Unrelated to MeshEvent: Minor modifications for sending go signals to physical devices not involved in a MeshWorkload. This now accounts for SubDevice.

Checklist

All post commit CI passes
Blackhole Post commit CI passes (if applicable)
Model regression CI passes (if applicable)
Device performance regression CI passes (if applicable)
(For models and ops writers) Full new models tests CI passes (if applicable)
New/Existing tests provide coverage for changes

tests/tt_metal/tt_metal/common/multi_device_fixture.hpp

omilyutin-tt · 2025-02-06T17:15:35Z

tt_metal/api/tt-metalium/mesh_device.hpp

@@ -236,7 +236,7 @@ class MeshDevice : public IDevice, public std::enable_shared_from_this<MeshDevic

    // These methods will get removed once in favour of the ones in IDevice* and TT-Mesh bringup
    // These are prefixed with "mesh_" to avoid conflicts with the IDevice* methods
-    MeshCommandQueue& mesh_command_queue();
+    MeshCommandQueue& mesh_command_queue(std::size_t cq_id = 0) const;


@ayerofieiev-tt is making a change to make this type strong, I think we should do the same for MeshQueueId upfront?

I don't think a strongly typed MeshCommandQueueId object is different from a CommandQueueId object.

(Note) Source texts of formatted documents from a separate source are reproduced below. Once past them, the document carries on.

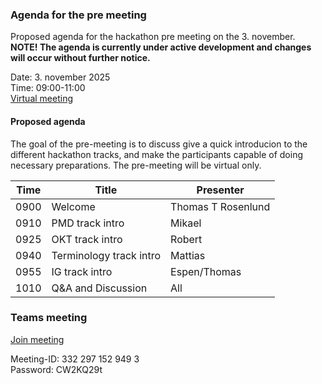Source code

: ### Agenda for the pre meeting

Proposed agenda for the hackathon pre meeting on the 3. november.  
**NOTE! The agenda is currently under active development and changes will occur without further notice.**  

Date: 3. november 2025  
Time: 09:00-11:00  
[Virtual meeting](https://teams.microsoft.com/l/meetup-join/19%3ameeting_OGNmNTc5ZTYtYjZiZS00ZTI3LWFhMDItNDE1OTVkNThmMWNh%40thread.v2/0?context=%7b%22Tid%22%3a%226ba1bd5c-750f-4ad6-aba3-0f95585bc21f%22%2c%22Oid%22%3a%22abb18bf9-9a86-4188-b2d2-7e430cb2f4b5%22%7d)  

#### Proposed agenda

The goal of the pre-meeting is to discuss give a quick introducion to the different hackathon tracks, and make the participants capable of doing necessary preparations. The pre-meeting will be virtual only.  

|Time|Title|Presenter|
|-----|-----|---------|
|0900|Welcome|Thomas T Rosenlund|
|0910|PMD track intro|Mikael|
|0925|OKT track intro|Robert|
|0940|Terminology track intro|Mattias|
|0955|IG track intro|Espen/Thomas|
|1010|Q&A and Discussion|All|

### Teams meeting

[Join meeting](https://teams.microsoft.com/l/meetup-join/19%3ameeting_OGNmNTc5ZTYtYjZiZS00ZTI3LWFhMDItNDE1OTVkNThmMWNh%40thread.v2/0?context=%7b%22Tid%22%3a%226ba1bd5c-750f-4ad6-aba3-0f95585bc21f%22%2c%22Oid%22%3a%22abb18bf9-9a86-4188-b2d2-7e430cb2f4b5%22%7d)  

Meeting-ID: 332 297 152 949 3  
Password: CW2KQ29t  
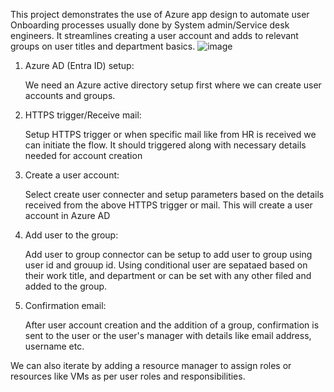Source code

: This project demonstrates the use of Azure app design to automate user Onboarding processes usually done by System admin/Service desk engineers. It streamlines creating a user account and adds to relevant groups on user titles and department basics.
![image](https://github.com/pyprajwal/AZ104-PROJECTS/assets/61958453/2c59ba1b-2079-402a-8c7f-162da11020b2)

1. Azure AD (Entra ID) setup:

   We need an Azure active directory setup first where we can create user accounts and groups.

2. HTTPS trigger/Receive mail:

   Setup HTTPS trigger or when specific mail like from HR is received we can initiate the flow.
   It should triggered along with necessary details needed for account creation

3. Create a user account:

   Select create user connecter and setup parameters based on the details received from the above HTTPS trigger or mail. This will create a user account in Azure AD

4. Add user to the group:

   Add user to group connector can be setup to add user to group using user id and grouup id. Using conditional user are sepataed
   based on their work title, and department or can be set with any other filed and added to the group.

5. Confirmation email:

   After user account creation and the addition of a group, confirmation is sent to the user or the user's manager with details like email address, username etc.

We can also iterate by adding a resource manager to assign roles or resources like VMs as per user roles and responsibilities.
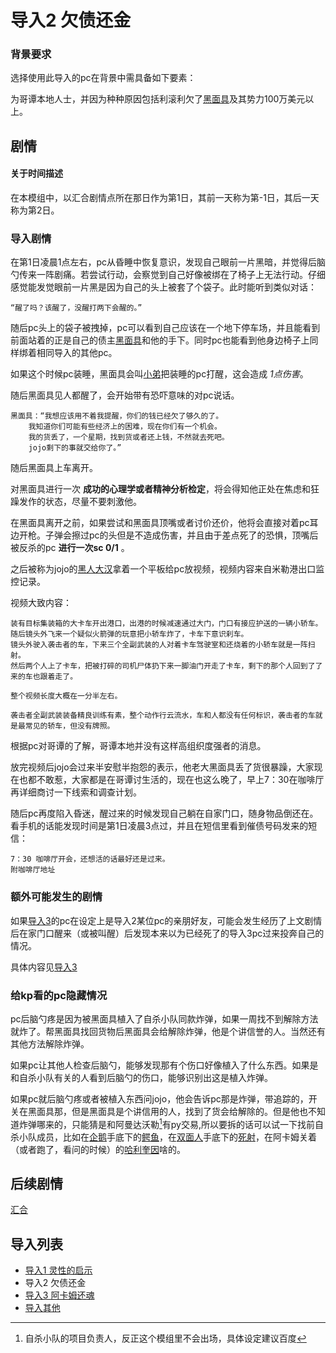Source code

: # 导入2 欠债还金

### 背景要求

选择使用此导入的pc在背景中需具备如下要素：

为哥谭本地人士，并因为种种原因包括利滚利欠了[黑面具](人物/黑面具.md)及其势力100万美元以上。

## 剧情

#### 关于时间描述
在本模组中，以汇合剧情点所在那日作为第1日，其前一天称为第-1日，其后一天称为第2日。

### 导入剧情

在第1日凌晨1点左右，pc从昏睡中恢复意识，发现自己眼前一片黑暗，并觉得后脑勺传来一阵剧痛。若尝试行动，会察觉到自己好像被绑在了椅子上无法行动。仔细感觉能发觉眼前一片黑是因为自己的头上被套了个袋子。此时能听到类似对话：

    “醒了吗？该醒了，没醒打两下会醒的。”

随后pc头上的袋子被拽掉，pc可以看到自己应该在一个地下停车场，并且能看到前面站着的正是自己的债主[黑面具](人物/黑面具.md)和他的手下。同时pc也能看到他身边椅子上同样绑着相同导入的其他pc。

如果这个时候pc装睡，黑面具会叫[小弟](人物/帮派份子.md)把装睡的pc打醒，这会造成 *1点伤害*。

随后黑面具见人都醒了，会开始带有恐吓意味的对pc说话。

    黑面具：“我想应该用不着我提醒，你们的钱已经欠了够久的了。
        我知道你们可能有些经济上的困难，现在你们有一个机会。
        我的货丢了，一个星期，找到货或者还上钱，不然就去死吧。
        jojo剩下的事就交给你了。”

随后黑面具上车离开。

对黑面具进行一次 **成功的心理学或者精神分析检定**，将会得知他正处在焦虑和狂躁发作的状态，尽量不要刺激他。

在黑面具离开之前，如果尝试和黑面具顶嘴或者讨价还价，他将会直接对着pc耳边开枪。子弹会擦过pc的头但是不造成伤害，并且由于差点死了的恐惧，顶嘴后被反杀的pc **进行一次sc 0/1** 。

之后被称为jojo的[黑人大汉](人物/jojo.md)拿着一个平板给pc放视频，视频内容来自米勒港出口监控记录。

视频大致内容：

    装有目标集装箱的大卡车开出港口，出港的时候减速通过大门，门口有接应护送的一辆小轿车。
    随后镜头外飞来一个疑似火箭弹的玩意把小轿车炸了，卡车下意识刹车。
    镜头外驶入袭击者的车，下来三个全副武装的人对着卡车驾驶室和还烧着的小轿车就是一阵扫射。
    然后两个人上了卡车，把被打碎的司机尸体扔下来一脚油门开走了卡车，剩下的那个人回到了了来的车也跟着走了。

    整个视频长度大概在一分半左右。
    
    袭击者全副武装装备精良训练有素，整个动作行云流水，车和人都没有任何标识，袭击者的车就是最常见的轿车，但没有牌照。

根据pc对哥谭的了解，哥谭本地并没有这样高组织度强者的消息。

放完视频后jojo会过来半安慰半抱怨的表示，他老大黑面具丢了货很暴躁，大家现在也都不敢惹，大家都是在哥谭讨生活的，现在也这么晚了，早上7：30在咖啡厅再详细商讨一下线索和调查计划。

随后pc再度陷入昏迷，醒过来的时候发现自己躺在自家门口，随身物品倒还在。看手机的话能发现时间是第1日凌晨3点过，并且在短信里看到催债号码发来的短信：

    7：30 咖啡厅开会，还想活的话最好还是过来。
    附咖啡厅地址

### 额外可能发生的剧情

如果[导入3](/导入3阿卡姆还魂.md)的pc在设定上是导入2某位pc的亲朋好友，可能会发生经历了上文剧情后在家门口醒来（或被叫醒）后发现本来以为已经死了的导入3pc过来投奔自己的情况。

具体内容见[导入3](/导入3阿卡姆还魂.md)

### 给kp看的pc隐藏情况

pc后脑勺疼是因为被黑面具植入了自杀小队同款炸弹，如果一周找不到解除方法就炸了。帮黑面具找回货物后黑面具会给解除炸弹，他是个讲信誉的人。当然还有其他方法解除炸弹。

如果pc让其他人检查后脑勺，能够发现那有个伤口好像植入了什么东西。如果是和自杀小队有关的人看到后脑勺的伤口，能够识别出这是植入炸弹。

如果pc就后脑勺疼或者被植入东西问jojo，他会告诉pc那是炸弹，带追踪的，开关在黑面具那，但是黑面具是个讲信用的人，找到了货会给解除的。但是他也不知道炸弹哪来的，只能猜是和阿曼达沃勒[^1]有py交易,所以要拆的话可以试一下找前自杀小队成员，比如在[企鹅](人物/企鹅.md)手底下的[鳄鱼](人物/鳄鱼.md)，在[双面人](人物/双面人.md)手底下的[死射](人物/死射.md)，在阿卡姆关着（或者跑了，看问的时候）的[哈利奎因](人物/哈莉奎因.md)啥的。

[^1]:自杀小队的项目负责人，反正这个模组里不会出场，具体设定建议百度

## 后续剧情
[汇合](/第一次汇合.md)

## 导入列表

* [导入1 灵性的启示](/导入1灵性的启示.md)
* 导入2 欠债还金
* [导入3 阿卡姆还魂](/导入3阿卡姆还魂.md)
* [导入其他](/导入其他.md)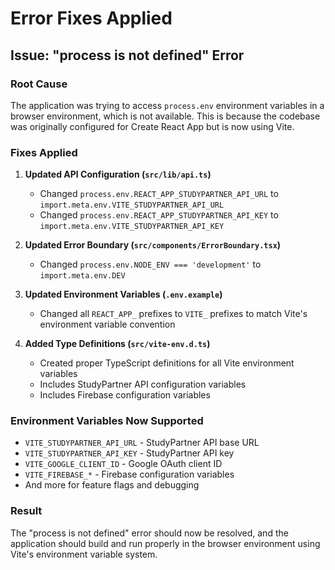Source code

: # Error Fixes Applied

## Issue: "process is not defined" Error

### Root Cause
The application was trying to access `process.env` environment variables in a browser environment, which is not available. This is because the codebase was originally configured for Create React App but is now using Vite.

### Fixes Applied

1. **Updated API Configuration (`src/lib/api.ts`)**
   - Changed `process.env.REACT_APP_STUDYPARTNER_API_URL` to `import.meta.env.VITE_STUDYPARTNER_API_URL`
   - Changed `process.env.REACT_APP_STUDYPARTNER_API_KEY` to `import.meta.env.VITE_STUDYPARTNER_API_KEY`

2. **Updated Error Boundary (`src/components/ErrorBoundary.tsx`)**
   - Changed `process.env.NODE_ENV === 'development'` to `import.meta.env.DEV`

3. **Updated Environment Variables (`.env.example`)**
   - Changed all `REACT_APP_` prefixes to `VITE_` prefixes to match Vite's environment variable convention

4. **Added Type Definitions (`src/vite-env.d.ts`)**
   - Created proper TypeScript definitions for all Vite environment variables
   - Includes StudyPartner API configuration variables
   - Includes Firebase configuration variables

### Environment Variables Now Supported
- `VITE_STUDYPARTNER_API_URL` - StudyPartner API base URL
- `VITE_STUDYPARTNER_API_KEY` - StudyPartner API key
- `VITE_GOOGLE_CLIENT_ID` - Google OAuth client ID
- `VITE_FIREBASE_*` - Firebase configuration variables
- And more for feature flags and debugging

### Result
The "process is not defined" error should now be resolved, and the application should build and run properly in the browser environment using Vite's environment variable system.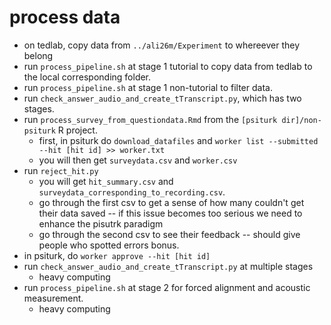 # process data
+ on tedlab, copy data from  `../ali26m/Experiment` to whereever they belong
+ run `process_pipeline.sh` at stage 1 tutorial to copy data from tedlab to the local corresponding folder.
+ run `process_pipeline.sh` at stage 1 non-tutorial to filter data.
+ run `check_answer_audio_and_create_tTranscript.py`, which has two stages. 
+ run `process_survey_from_questiondata.Rmd` from the `[psiturk dir]/non-psiturk` R project. 
  + first, in psiturk do `download_datafiles` and `worker list --submitted --hit [hit id] >> worker.txt`
  + you will then get `surveydata.csv` and `worker.csv`
+ run `reject_hit.py`
  + you will get `hit_summary.csv` and `surveydata_corresponding_to_recording.csv`. 
  + go through the first csv to get a sense of how many couldn't get their data saved -- if this issue becomes too serious we need to enhance the pisutrk paradigm
  + go through the second csv to see their feedback -- should give people who spotted errors bonus. 
+ in psiturk, do `worker approve --hit [hit id]`
+ run `check_answer_audio_and_create_tTranscript.py` at multiple stages
  + heavy computing
+ run `process_pipeline.sh` at stage 2 for forced alignment and acoustic measurement. 
  + heavy computing
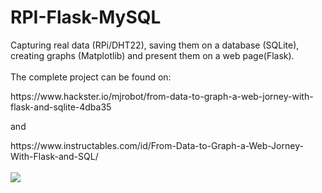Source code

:# RPI-Flask-MySQL
Capturing real data (RPi/DHT22), saving them on a database (SQLite), creating graphs (Matplotlib) and present them on a web page(Flask). 
<br>
<br>
The complete project can be found on:
<p>
https://www.hackster.io/mjrobot/from-data-to-graph-a-web-jorney-with-flask-and-sqlite-4dba35
  </p>
<p>
and
</p>
https://www.instructables.com/id/From-Data-to-Graph-a-Web-Jorney-With-Flask-and-SQL/
<br>
<br>
<img src="https://github.com/Mjrovai/RPI-Flask-SQLite/blob/master/diagBlocos.png?raw=true">

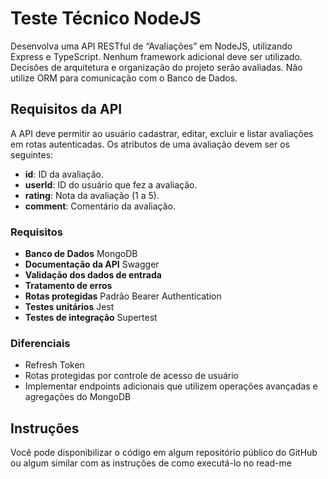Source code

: # Teste Técnico NodeJS

Desenvolva uma API RESTful de “Avaliações” em NodeJS, utilizando Express e TypeScript. Nenhum framework adicional deve ser utilizado. Decisões de
arquitetura e organização do projeto serão avaliadas. Não utilize ORM para comunicação com o Banco de Dados.

## Requisitos da API

A API deve permitir ao usuário cadastrar, editar, excluir e listar avaliações em rotas autenticadas.   Os atributos de uma avaliação devem ser os seguintes:

- **id**: ID da avaliação.
- **userId**: ID do usuário que fez a avaliação.
- **rating**: Nota da avaliação (1 a 5).
- **comment**: Comentário da avaliação.

### Requisitos

- **Banco de Dados** MongoDB
- **Documentação da API** Swagger
- **Validação dos dados de entrada**
- **Tratamento de erros**
- **Rotas protegidas** Padrão Bearer Authentication
- **Testes unitários** Jest
- **Testes de integração** Supertest

### Diferenciais

- Refresh Token
- Rotas protegidas por controle de acesso de usuário
-  Implementar endpoints adicionais que utilizem operações avançadas e agregações do MongoDB

## Instruções

Você pode disponibilizar o código em algum repositório público do GitHub
ou algum similar com as instruções de como executá-lo no read-me
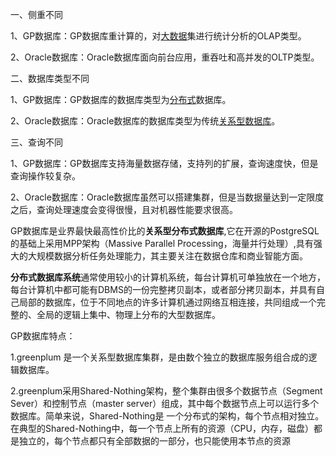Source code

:一、侧重不同

1、GP数据库：GP数据库重计算的，对[大数据](https://so.csdn.net/so/search?q=%E5%A4%A7%E6%95%B0%E6%8D%AE&spm=1001.2101.3001.7020)集进行统计分析的OLAP类型。

2、Oracle数据库：Oracle数据库面向前台应用，重吞吐和高并发的OLTP类型。

二、数据库类型不同

1、GP数据库：GP数据库的数据库类型为[分布式](https://so.csdn.net/so/search?q=%E5%88%86%E5%B8%83%E5%BC%8F&spm=1001.2101.3001.7020)数据库。

2、Oracle数据库：Oracle数据库的数据库类型为传统[关系型数据库](https://so.csdn.net/so/search?q=%E5%85%B3%E7%B3%BB%E5%9E%8B%E6%95%B0%E6%8D%AE%E5%BA%93&spm=1001.2101.3001.7020)。

三、查询不同

1、GP数据库：GP数据库支持海量数据存储，支持列的扩展，查询速度快，但是查询操作较复杂。

2、Oracle数据库：Oracle数据库虽然可以搭建集群，但是当数据量达到一定限度之后，查询处理速度会变得很慢，且对机器性能要求很高。


GP数据库是业界最快最高性价比的**关系型分布式数据库**,它在开源的PostgreSQL的基础上采用MPP架构（Massive Parallel Processing，海量并行处理）,具有强大的大规模数据分析任务处理能力，其主要关注在数据仓库和商业智能方面。

**分布式数据库系统**通常使用较小的计算机系统，每台计算机可单独放在一个地方，每台计算机中都可能有DBMS的一份完整拷贝副本，或者部分拷贝副本，并具有自己局部的数据库，位于不同地点的许多计算机通过网络互相连接，共同组成一个完整的、全局的逻辑上集中、物理上分布的大型数据库。

GP数据库特点：

1.greenplum 是一个关系型数据库集群，是由数个独立的数据库服务组合成的逻辑数据库。

2.greenplum采用Shared-Nothing架构，整个集群由很多个数据节点（Segment Sever）和控制节点（master server）组成，其中每个数据节点上可以运行多个数据库。简单来说，Shared-Nothing是 一个分布式的架构，每个节点相对独立。在典型的Shared-Nothing中，每一个节点上所有的资源（CPU，内存，磁盘）都是独立的，每个节点都只有全部数据的一部分，也只能使用本节点的资源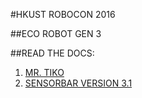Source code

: #HKUST ROBOCON 2016 

##ECO ROBOT GEN 3

##READ THE DOCS:
1. [MR. TIKO](https://github.com/arvind-iyer/robocon-2016/tree/budi-eco-robot/hkust-robocon-mb/eco_gen_3/tiko)
2. [SENSORBAR VERSION 3.1](https://github.com/arvind-iyer/robocon-2016/tree/budi-eco-robot/hkust-robocon-mb/eco_gen_3/sensor_bar_3.1)
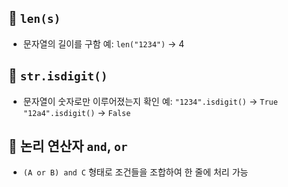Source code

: ## 🔹 `len(s)`
- 문자열의 길이를 구함
  예: `len("1234")` → 4

## 🔹 `str.isdigit()`
- 문자열이 숫자로만 이루어졌는지 확인
  예: `"1234".isdigit()` → `True`
       `"12a4".isdigit()` → `False`

## 🔹 논리 연산자 `and`, `or`
- `(A or B) and C` 형태로 조건들을 조합하여 한 줄에 처리 가능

I'm happy adding something like this (which really should be shared between TT-Mesh and TT-Metal):

class CommandQueueId { public: explicit constexpr CommandQueueId(std::size_t id) : id_(id) {} constexpr operator std::size_t() const { return id_; } constexpr std::size_t value() const { return id_; } constexpr bool operator==(const CommandQueueId& other) const { return id_ == other.id_; } constexpr bool operator!=(const CommandQueueId& other) const { return !(*this == other); } private: std::size_t id_; };

for the purposes of this PR, but I don't want to clobber any of the work Artem is doing. I think it makes sense to consolidate Artem's changes into the MeshCommandQueue once they're on main.

The strongly typed object here is so that we don't interop with single-device CQ, and instead explicitly work with the mesh variant. We don't want the interop, right?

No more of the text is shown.